Patients with extensive-stage small cell lung cancer who receive trilaciclib appear to experience lower rates of hematologic adverse effects than those who are not treated with the agent.
Real-world data suggest that treatment with trilaciclib (Cosela) prior to chemotherapy may lower the incidence of hospitalization and cytopenia events while improving survival among patients with extensive-stage small cell lung cancer (ES-SCLC), according to a news release from G1 Therapeutics, Inc.1
In a study evaluating myelosuppression events and health care resource use (HRU), 11.2% of patients treated with trilaciclib (n = 77) experienced grade 3 or higher hematologic adverse effects (HAEs) in at least 1 lineage compared with 30.7% of patients in a matched comparison cohort not treated with trilaciclib (n = 77).2 Additionally, in each respective cohort, investigators reported HAE rates of 1.2% and 13.5% in at least 2 lineages and 0.4% and 4.9% in 3 lineages. Moreover, there was a 51% reduction in all-cause hospitalization in patients treated with trilaciclib, although investigators noted this was not statistically significant.

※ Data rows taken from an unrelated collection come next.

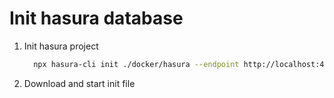 # Init hasura database

1. Init hasura project
   ```sh
     npx hasura-cli init ./docker/hasura --endpoint http://localhost:4040
   ```
2. Download and start init file

   ```sh

   ```
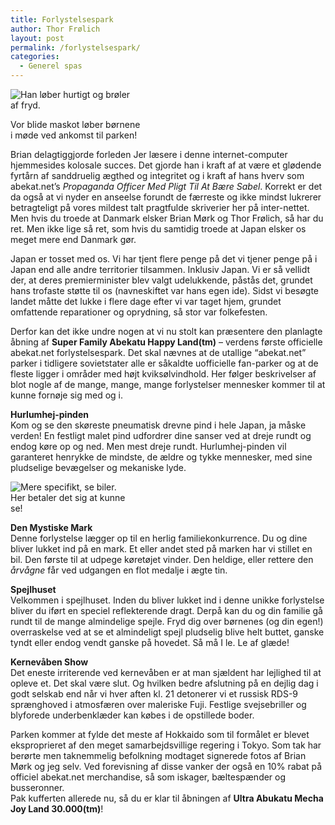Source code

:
 ```yaml
---
title: Forlystelsespark
author: Thor Frølich
layout: post
permalink: /forlystelsespark/
categories:
  - Generel spas
---
```

<div class="bitImage bitRight" style="width: 208px">
  <img src="http://www.abekat.net/wp-content/images/gorillamascot.jpg" alt="Han løber hurtigt og brøler af fryd." /></p> <p>
    Vor blide maskot løber børnene i møde ved ankomst til parken!
  </p>
</div>

Brian delagtiggjorde forleden Jer læsere i denne internet-computer hjemmesides kolosale succes. Det gjorde han i kraft af at være et glødende fyrtårn af sanddruelig ægthed og integritet og i kraft af hans hverv som abekat.net’s *Propaganda Officer Med Pligt Til At Bære Sabel*. Korrekt er det da også at vi nyder en anseelse forundt de færreste og ikke mindst lukrerer betragteligt på vores mildest talt pragtfulde skriverier her på inter-nettet. Men hvis du troede at Danmark elsker Brian Mørk og Thor Frølich, så har du ret. Men ikke lige så ret, som hvis du samtidig troede at Japan elsker os meget mere end Danmark gør.<!--more-->

Japan er tosset med os. Vi har tjent flere penge på det vi tjener penge på i Japan end alle andre territorier tilsammen. Inklusiv Japan. Vi er så vellidt der, at deres premierminister blev valgt udelukkende, påstås det, grundet hans trofaste støtte til os (navneskiftet var hans egen ide). Sidst vi besøgte landet måtte det lukke i flere dage efter vi var taget hjem, grundet omfattende reparationer og oprydning, så stor var folkefesten.

Derfor kan det ikke undre nogen at vi nu stolt kan præsentere den planlagte åbning af **Super Family Abekatu Happy Land(tm)** – verdens første officielle abekat.net forlystelsespark. Det skal nævnes at de utallige “abekat.net” parker i tidligere sovietstater alle er såkaldte uofficielle fan-parker og at de fleste ligger i områder med højt kviksølvindhold. Her følger beskrivelser af blot nogle af de mange, mange, mange forlystelser mennesker kommer til at kunne fornøje sig med og i.

**Hurlumhej-pinden**  
Kom og se den skøreste pneumatisk drevne pind i hele Japan, ja måske verden! En festligt malet pind udfordrer dine sanser ved at dreje rundt og endog køre op og ned. Men mest dreje rundt. Hurlumhej-pinden vil garanteret henrykke de mindste, de ældre og tykke mennesker, med sine pludselige bevægelser og mekaniske lyde.

<div class="bitImage bitLeft" style="width: 188px">
  <img src="http://www.abekat.net/wp-content/images/bilpaamark.jpg" alt="Mere specifikt, se biler." /><br /> Her betaler det sig at kunne se!
</div>

**Den Mystiske Mark**  
Denne forlystelse lægger op til en herlig familiekonkurrence. Du og dine bliver lukket ind på en mark. Et eller andet sted på marken har vi stillet en bil. Den første til at udpege køretøjet vinder. Den heldige, eller rettere den *årvågne* får ved udgangen en flot medalje i ægte tin.

**Spejlhuset**  
Velkommen i spejlhuset. Inden du bliver lukket ind i denne unikke forlystelse bliver du iført en speciel reflekterende dragt. Derpå kan du og din familie gå rundt til de mange almindelige spejle. Fryd dig over børnenes (og din egen!) overraskelse ved at se et almindeligt spejl pludselig blive helt buttet, ganske tyndt eller endog vendt ganske på hovedet. Så må I le. Le af glæde!

**Kernevåben Show**  
Det eneste irriterende ved kernevåben er at man sjældent har lejlighed til at opleve et. Det skal være slut. Og hvilken bedre afslutning på en dejlig dag i godt selskab end når vi hver aften kl. 21 detonerer vi et russisk RDS-9 sprænghoved i atmosfæren over maleriske Fuji. Festlige svejsebriller og blyforede underbenklæder kan købes i de opstillede boder.

Parken kommer at fylde det meste af Hokkaido som til formålet er blevet eksproprieret af den meget samarbejdsvillige regering i Tokyo. Som tak har berørte men taknemmelig befolkning modtaget signerede fotos af Brian Mørk og jeg selv. Ved forevisning af disse vanker der også en 10% rabat på officiel abekat.net merchandise, så som iskager, bæltespænder og busseronner.  
Pak kufferten allerede nu, så du er klar til åbningen af **Ultra Abukatu Mecha Joy Land 30.000(tm)**!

In another study assessing real-world hospitalization rates and cytopenia-related outcomes, hospitalization within 90 days after initiating chemotherapy occurred in 21.2% of patients receiving trilaciclib (n = 132) compared with 32.1% of patients not treated with trilaciclib (n = 11,940; P <.01).3 Investigators also reported a significant reduction in the risk of febrile neutropenia in patients who received trilaciclib compared with those who did not (relative risk, 15.5%; P = .03). Additionally, the 6-month survival rate was 84.1% in the trilaciclib group compared with 72.3% in patients not treated with trilaciclib (HR, 0.63; 95% CI, 0.35-1.14; P = .13).
“The burden of chemotherapy-induced myelosuppression not only puts patients at risk for serious adverse [effects] but can also stress the health care system,” Raj Malik, MD, chief medical officer at G1 Therapeutics, said in the news release.1 “Findings from these real-world analyses demonstrate the need to protect patients from the harmful [AEs] of chemotherapy so that they can continue their treatment. Trilaciclib offers the potential to transform the treatment experience, and these new data underscore the results we’ve seen across multiple analyses showing the positive impact of proactive treatment with trilaciclib.”

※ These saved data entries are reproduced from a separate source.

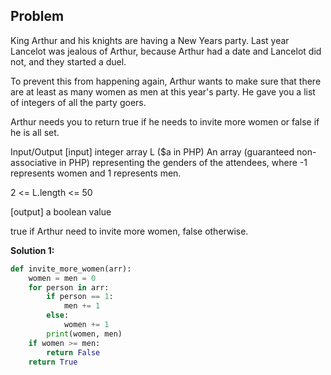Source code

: ## Problem

King Arthur and his knights are having a New Years party. Last year Lancelot was jealous of Arthur, because Arthur had a date and Lancelot did not, and they started a duel.

To prevent this from happening again, Arthur wants to make sure that there are at least as many women as men at this year's party. He gave you a list of integers of all the party goers.

Arthur needs you to return true if he needs to invite more women or false if he is all set.

Input/Output
[input] integer array L ($a in PHP)
An array (guaranteed non-associative in PHP) representing the genders of the attendees, where -1 represents women and 1 represents men.

2 <= L.length <= 50

[output] a boolean value

true if Arthur need to invite more women, false otherwise.

**Solution 1:**

```python
def invite_more_women(arr):
    women = men = 0
    for person in arr:
        if person == 1:
            men += 1
        else:
            women += 1
        print(women, men)
    if women >= men:
        return False
    return True
```
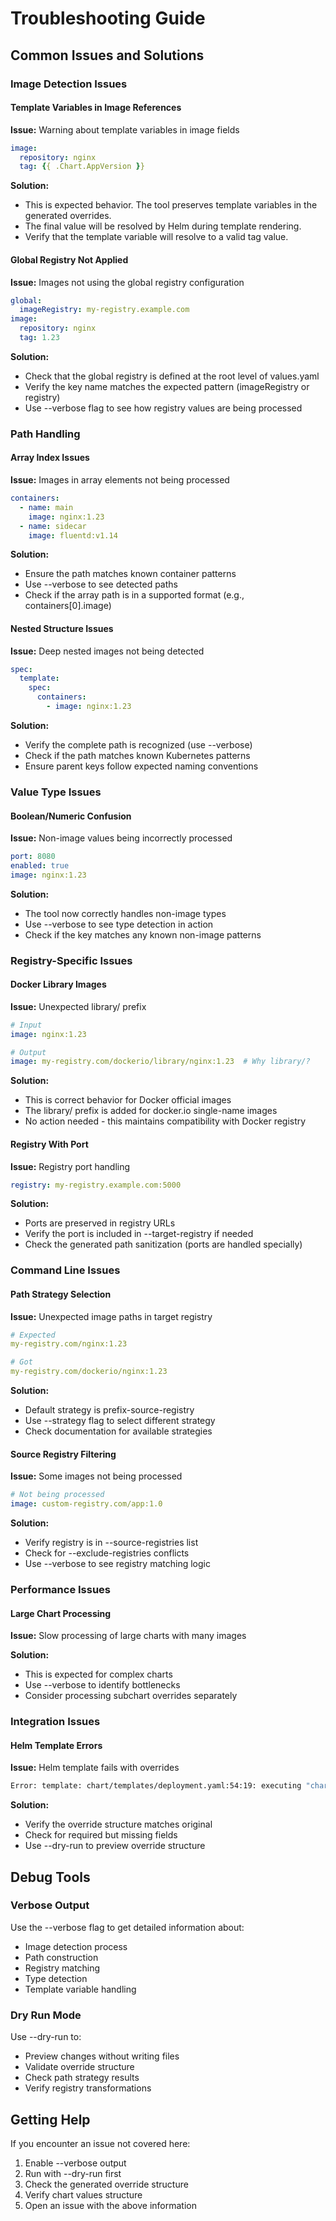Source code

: # Troubleshooting Guide

## Common Issues and Solutions

### Image Detection Issues

#### Template Variables in Image References

**Issue:** Warning about template variables in image fields
```yaml
image:
  repository: nginx
  tag: {{ .Chart.AppVersion }}
```

**Solution:** 
- This is expected behavior. The tool preserves template variables in the generated overrides.
- The final value will be resolved by Helm during template rendering.
- Verify that the template variable will resolve to a valid tag value.

#### Global Registry Not Applied

**Issue:** Images not using the global registry configuration
```yaml
global:
  imageRegistry: my-registry.example.com
image:
  repository: nginx
  tag: 1.23
```

**Solution:**
- Check that the global registry is defined at the root level of values.yaml
- Verify the key name matches the expected pattern (imageRegistry or registry)
- Use --verbose flag to see how registry values are being processed

### Path Handling

#### Array Index Issues

**Issue:** Images in array elements not being processed
```yaml
containers:
  - name: main
    image: nginx:1.23
  - name: sidecar
    image: fluentd:v1.14
```

**Solution:**
- Ensure the path matches known container patterns
- Use --verbose to see detected paths
- Check if the array path is in a supported format (e.g., containers[0].image)

#### Nested Structure Issues

**Issue:** Deep nested images not being detected
```yaml
spec:
  template:
    spec:
      containers:
        - image: nginx:1.23
```

**Solution:**
- Verify the complete path is recognized (use --verbose)
- Check if the path matches known Kubernetes patterns
- Ensure parent keys follow expected naming conventions

### Value Type Issues

#### Boolean/Numeric Confusion

**Issue:** Non-image values being incorrectly processed
```yaml
port: 8080
enabled: true
image: nginx:1.23
```

**Solution:**
- The tool now correctly handles non-image types
- Use --verbose to see type detection in action
- Check if the key matches any known non-image patterns

### Registry-Specific Issues

#### Docker Library Images

**Issue:** Unexpected library/ prefix
```yaml
# Input
image: nginx:1.23

# Output
image: my-registry.com/dockerio/library/nginx:1.23  # Why library/?
```

**Solution:**
- This is correct behavior for Docker official images
- The library/ prefix is added for docker.io single-name images
- No action needed - this maintains compatibility with Docker registry

#### Registry With Port

**Issue:** Registry port handling
```yaml
registry: my-registry.example.com:5000
```

**Solution:**
- Ports are preserved in registry URLs
- Verify the port is included in --target-registry if needed
- Check the generated path sanitization (ports are handled specially)

### Command Line Issues

#### Path Strategy Selection

**Issue:** Unexpected image paths in target registry
```yaml
# Expected
my-registry.com/nginx:1.23

# Got
my-registry.com/dockerio/nginx:1.23
```

**Solution:**
- Default strategy is prefix-source-registry
- Use --strategy flag to select different strategy
- Check documentation for available strategies

#### Source Registry Filtering

**Issue:** Some images not being processed
```yaml
# Not being processed
image: custom-registry.com/app:1.0
```

**Solution:**
- Verify registry is in --source-registries list
- Check for --exclude-registries conflicts
- Use --verbose to see registry matching logic

### Performance Issues

#### Large Chart Processing

**Issue:** Slow processing of large charts with many images

**Solution:**
- This is expected for complex charts
- Use --verbose to identify bottlenecks
- Consider processing subchart overrides separately

### Integration Issues

#### Helm Template Errors

**Issue:** Helm template fails with overrides
```bash
Error: template: chart/templates/deployment.yaml:54:19: executing "chart/templates/deployment.yaml" at <.Values.image.registry>: nil pointer evaluating interface {}.registry
```

**Solution:**
- Verify the override structure matches original
- Check for required but missing fields
- Use --dry-run to preview override structure

## Debug Tools

### Verbose Output

Use the --verbose flag to get detailed information about:
- Image detection process
- Path construction
- Registry matching
- Type detection
- Template variable handling

### Dry Run Mode

Use --dry-run to:
- Preview changes without writing files
- Validate override structure
- Check path strategy results
- Verify registry transformations

## Getting Help

If you encounter an issue not covered here:
1. Enable --verbose output
2. Run with --dry-run first
3. Check the generated override structure
4. Verify chart values structure
5. Open an issue with the above information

According to findings from a retrospective analysis including 152 patients with ES-SCLC who received chemotherapy without trilaciclib, 63.8% experienced grade 3 or higher myelosuppressive HAEs in at least 1 lineage, 32.2% experienced grade 3 or higher HAEs in at least 2 lineages, and 10.5% had grade 3 or higher toxicities in 3 lineages.4 With respect to HRU, 76.3% of patients were treated with granulocyte colony-stimulating factor at any point, 30.3% underwent a red blood cell transfusion, and 57.9% had 1 or more inpatient admissions. Additionally, it was reported that 67.8% and 100.0% of patients had at least 1 emergency room visit and 1 or more outpatient visits, respectively.
In another study assessing the relationship between chemotherapy-induced myelosuppression risk and patient characteristics in ES-SCLC, investigators highlighted that all patients regardless of sex, race, ECOG performance status, and baseline lab values experienced a similar risk of myelosuppressive events.5 Moreover, chemotherapy intensity, prophylactic management, and treatment delays and holds correlated with a higher risk of myelosuppressive events. Overall, investigators reported that patient presentation was not necessarily associated with myelosuppression.
Investigators presented these data as posters at the 2023 American Society of Clinical Oncology (ASCO) Quality Care Symposium.